DIRECTIONS |
Each line of the records needs to be written out exactly, with any image left out.

ENTRIES PROVIDED |
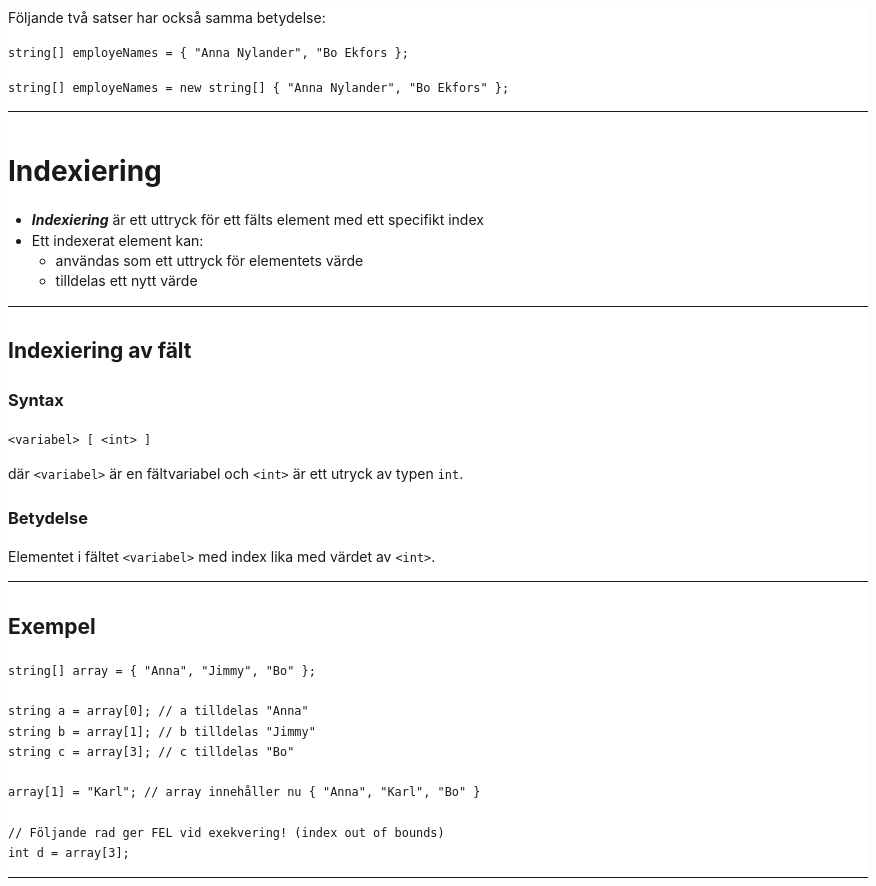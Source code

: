 Följande två satser har också samma betydelse:

```text
string[] employeNames = { "Anna Nylander", "Bo Ekfors };
```

```text
string[] employeNames = new string[] { "Anna Nylander", "Bo Ekfors" };
```

---

# Indexiering

- ***Indexiering*** är ett uttryck för ett fälts element med ett specifikt index
- Ett indexerat element kan: 
  - användas som ett uttryck för elementets värde
  - tilldelas ett nytt värde

---

<div class="syntax">

## Indexiering av fält
### Syntax
```text
<variabel> [ <int> ]
```

där ``<variabel>`` är en fältvariabel och ``<int>`` är ett utryck av typen ``int``. 

### Betydelse
Elementet i fältet ``<variabel>`` med index lika med värdet av ``<int>``.
</div>

---

## Exempel 

```text
string[] array = { "Anna", "Jimmy", "Bo" };

string a = array[0]; // a tilldelas "Anna"
string b = array[1]; // b tilldelas "Jimmy"
string c = array[3]; // c tilldelas "Bo"

array[1] = "Karl"; // array innehåller nu { "Anna", "Karl", "Bo" }

// Följande rad ger FEL vid exekvering! (index out of bounds)
int d = array[3]; 
```

---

PROBLEM SOLUTION |
Source code

: Följande två satser har också samma betydelse:

```text
string[] employeNames = { "Anna Nylander", "Bo Ekfors };
```

```text
string[] employeNames = new string[] { "Anna Nylander", "Bo Ekfors" };
```

---

# Indexiering

- ***Indexiering*** är ett uttryck för ett fälts element med ett specifikt index
- Ett indexerat element kan: 
  - användas som ett uttryck för elementets värde
  - tilldelas ett nytt värde

---

<div class="syntax">

## Indexiering av fält
### Syntax
```text
<variabel> [ <int> ]
```

där ``<variabel>`` är en fältvariabel och ``<int>`` är ett utryck av typen ``int``. 

### Betydelse
Elementet i fältet ``<variabel>`` med index lika med värdet av ``<int>``.
</div>

---

## Exempel 

```text
string[] array = { "Anna", "Jimmy", "Bo" };

string a = array[0]; // a tilldelas "Anna"
string b = array[1]; // b tilldelas "Jimmy"
string c = array[3]; // c tilldelas "Bo"

array[1] = "Karl"; // array innehåller nu { "Anna", "Karl", "Bo" }

// Följande rad ger FEL vid exekvering! (index out of bounds)
int d = array[3]; 
```

---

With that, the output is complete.